(Items listed in a dataset)
++++++++++++++++++++
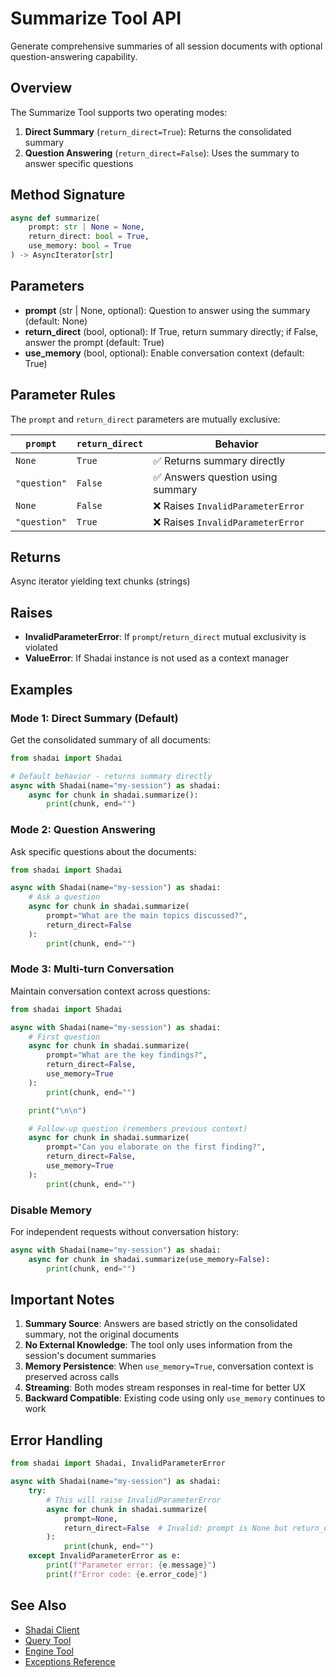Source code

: # Summarize Tool API

Generate comprehensive summaries of all session documents with optional question-answering capability.

## Overview

The Summarize Tool supports two operating modes:

1. **Direct Summary** (`return_direct=True`): Returns the consolidated summary
2. **Question Answering** (`return_direct=False`): Uses the summary to answer specific questions

## Method Signature

```python
async def summarize(
    prompt: str | None = None,
    return_direct: bool = True,
    use_memory: bool = True
) -> AsyncIterator[str]
```

## Parameters

- **prompt** (str | None, optional): Question to answer using the summary (default: None)
- **return_direct** (bool, optional): If True, return summary directly; if False, answer the prompt (default: True)
- **use_memory** (bool, optional): Enable conversation context (default: True)

## Parameter Rules

The `prompt` and `return_direct` parameters are mutually exclusive:

| `prompt` | `return_direct` | Behavior |
|----------|----------------|----------|
| `None` | `True` | ✅ Returns summary directly |
| `"question"` | `False` | ✅ Answers question using summary |
| `None` | `False` | ❌ Raises `InvalidParameterError` |
| `"question"` | `True` | ❌ Raises `InvalidParameterError` |

## Returns

Async iterator yielding text chunks (strings)

## Raises

- **InvalidParameterError**: If `prompt`/`return_direct` mutual exclusivity is violated
- **ValueError**: If Shadai instance is not used as a context manager

## Examples

### Mode 1: Direct Summary (Default)

Get the consolidated summary of all documents:

```python
from shadai import Shadai

# Default behavior - returns summary directly
async with Shadai(name="my-session") as shadai:
    async for chunk in shadai.summarize():
        print(chunk, end="")
```

### Mode 2: Question Answering

Ask specific questions about the documents:

```python
from shadai import Shadai

async with Shadai(name="my-session") as shadai:
    # Ask a question
    async for chunk in shadai.summarize(
        prompt="What are the main topics discussed?",
        return_direct=False
    ):
        print(chunk, end="")
```

### Mode 3: Multi-turn Conversation

Maintain conversation context across questions:

```python
from shadai import Shadai

async with Shadai(name="my-session") as shadai:
    # First question
    async for chunk in shadai.summarize(
        prompt="What are the key findings?",
        return_direct=False,
        use_memory=True
    ):
        print(chunk, end="")

    print("\n\n")

    # Follow-up question (remembers previous context)
    async for chunk in shadai.summarize(
        prompt="Can you elaborate on the first finding?",
        return_direct=False,
        use_memory=True
    ):
        print(chunk, end="")
```

### Disable Memory

For independent requests without conversation history:

```python
async with Shadai(name="my-session") as shadai:
    async for chunk in shadai.summarize(use_memory=False):
        print(chunk, end="")
```

## Important Notes

1. **Summary Source**: Answers are based strictly on the consolidated summary, not the original documents
2. **No External Knowledge**: The tool only uses information from the session's document summaries
3. **Memory Persistence**: When `use_memory=True`, conversation context is preserved across calls
4. **Streaming**: Both modes stream responses in real-time for better UX
5. **Backward Compatible**: Existing code using only `use_memory` continues to work

## Error Handling

```python
from shadai import Shadai, InvalidParameterError

async with Shadai(name="my-session") as shadai:
    try:
        # This will raise InvalidParameterError
        async for chunk in shadai.summarize(
            prompt=None,
            return_direct=False  # Invalid: prompt is None but return_direct is False
        ):
            print(chunk, end="")
    except InvalidParameterError as e:
        print(f"Parameter error: {e.message}")
        print(f"Error code: {e.error_code}")
```

## See Also

- [Shadai Client](shadai-client.md)
- [Query Tool](query-tool.md)
- [Engine Tool](engine-tool.md)
- [Exceptions Reference](exceptions.md)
++++++++++++++++++++
• **Task details**
Leave the pictures out and repeat exactly the lines from the beginning of the records to the line bearing "## Parameters", both ends counted.

• **The answer**
Source code

: # Summarize Tool API

Generate comprehensive summaries of all session documents with optional question-answering capability.

## Overview

The Summarize Tool supports two operating modes:

1. **Direct Summary** (`return_direct=True`): Returns the consolidated summary
2. **Question Answering** (`return_direct=False`): Uses the summary to answer specific questions

## Method Signature

```python
async def summarize(
    prompt: str | None = None,
    return_direct: bool = True,
    use_memory: bool = True
) -> AsyncIterator[str]
```

## Parameters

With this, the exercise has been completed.